Speaking of the peculiar dining customs of the Béguines reminds me that in Flanders the judicious should not overlook the importance of doing justice to the culinary treats that are provided by even the little hotels. For those travellers who look upon eating as one of the disagreeable necessities of existence, to be shirked or evaded as far as possible, and, in any event, to be hurried through with quickly lest something be overlooked that the immortal Mr. Baedeker said must be seen, this is one feature of Flemish life that will make no appeal. On the other hand, for those who are neither mentally nor bodily dyspeptic; who agree with the French aphorism that “the animals feed, while man eats”; and who are still able to enjoy a good meal well planned, well cooked, and well served, a trip through Flanders will bring a new pleasure every day. A peep into any Flemish kitchen will convince the most sceptical that here, at all events, one’s stomach is not likely to be forgotten. Pots and kettles, casseroles and pans, pitchers and jugs, large and small, hang around the walls or rest upon long shelves—all of brightly polished copper and ready for instant service.

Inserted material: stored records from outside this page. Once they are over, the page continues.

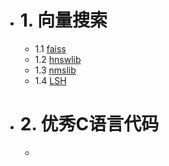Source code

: - # 1. 向量搜索
    - 1.1 [faiss]()
    - 1.2 [hnswlib](https://github.com/nmslib/hnswlib.git)
    - 1.3 [nmslib](https://github.com/nmslib/nmslib.git) 
    - 1.4 [LSH]()
- # 2. 优秀C语言代码
    -
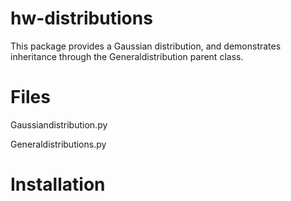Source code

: # hw-distributions

This package provides a Gaussian distribution, and demonstrates inheritance through the Generaldistribution parent class.

# Files

Gaussiandistribution.py

Generaldistributions.py

# Installation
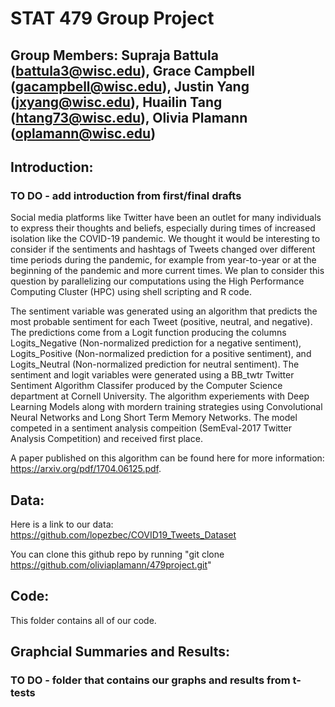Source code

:# STAT 479 Group Project

## Group Members: Supraja Battula (battula3@wisc.edu), Grace Campbell (gacampbell@wisc.edu), Justin Yang (jxyang@wisc.edu), Huailin Tang (htang73@wisc.edu), Olivia Plamann (oplamann@wisc.edu)

## Introduction:
### TO DO - add introduction from first/final drafts
Social media platforms like Twitter have been an outlet for many individuals to express their thoughts and beliefs, especially during times of increased isolation like the COVID-19 pandemic.  We thought it would be interesting to consider if the sentiments and hashtags of Tweets changed over different time periods during the pandemic, for example from year-to-year or at the beginning of the pandemic and more current times.  We plan to consider this question by parallelizing our computations using the High Performance Computing Cluster (HPC) using shell scripting and R code. 

The sentiment variable was generated using an algorithm that predicts the most probable sentiment for each Tweet (positive, neutral, and negative).  The predictions come from a Logit function producing the columns Logits_Negative (Non-normalized prediction for a negative sentiment), Logits_Positive (Non-normalized prediction for a positive sentiment), and Logits_Neutral (Non-normalized prediction for neutral sentiment).  The sentiment and logit variables were generated using a BB_twtr Twitter Sentiment Algorithm Classifer produced by the Computer Science department at Cornell University.  The algorithm experiements with Deep Learning Models along with mordern training strategies using Convolutional Neural Networks and Long Short Term Memory Networks.  The model competed in a sentiment analysis compeition (SemEval-2017 Twitter Analysis Competition) and received first place.

A paper published on this algorithm can be found here for more information: https://arxiv.org/pdf/1704.06125.pdf.

## Data:
Here is a link to our data: https://github.com/lopezbec/COVID19_Tweets_Dataset

You can clone this github repo by running "git clone https://github.com/oliviaplamann/479project.git"

## Code:
This folder contains all of our code.

## Graphcial Summaries and Results:
### TO DO - folder that contains our graphs and results from t-tests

The great meal of the day in all parts of Flanders is the dinner, and it cuts the day in two—coming between noon and two o’clock and usually lasting an hour or more. The evening meal, or supper, is much less important, save in a few hotels catering largely to tourists. To get up a real Flemish dinner, cooked and served in the best style of which the Flemish cooks are capable, the housewife first ascertains when the local butcher has fresh-killed meat and plans accordingly. Vegetables in Flanders are always good, in their respective seasons, but to get the finest quality of meats one must buy just after the butcher has made a killing. To Americans, who have been accustomed all their lives to eat meat that has been kept on ice, it almost seems as though one has never tasted a roast of beef or a shoulder of mutton before—so deliciously sweet, tender and juicy are they when cooked and eaten before the ice has robbed them of their richness and flavour.
It was while we were browsing around Ghent that the ladies discovered a bit of handicraft that seems worth mentioning. We subsequently saw the same thing at Brussels and Antwerp, so that it appears to be distinctly a Belgian industry. In a large window they noticed two women engaged in what from over the way might have been taken for lace-making. Mrs. Professor hurried across at once to investigate and she and the Madame spent half an hour watching the operation. Each of the two women was engaged in repairing, the one a pair of trousers and the other an overcoat. In each case the repair consisted of literally weaving a new segment of cloth in place of the damaged portion. First cutting out all of the latter they frayed out an edge of the goods at some point where there was sufficient material turned under for their purpose. This done they took short strands of each of the various coloured yarns and, with infinite patience and skill, wove them together in an exact reproduction of the design of the original textile. So cleverly was the work done that when completed the reparation could not be detected. It is possible that repairing of this kind is done in America but none of us had ever seen or heard of it. In Belgium it seemed to be fairly common, being styled Reparation invisible, and the price varying from one to three or four francs for each hole repaired, according to the nature of the goods and the design. We also saw rugs being repaired in the same manner, as well as ladies’ dress goods of every description.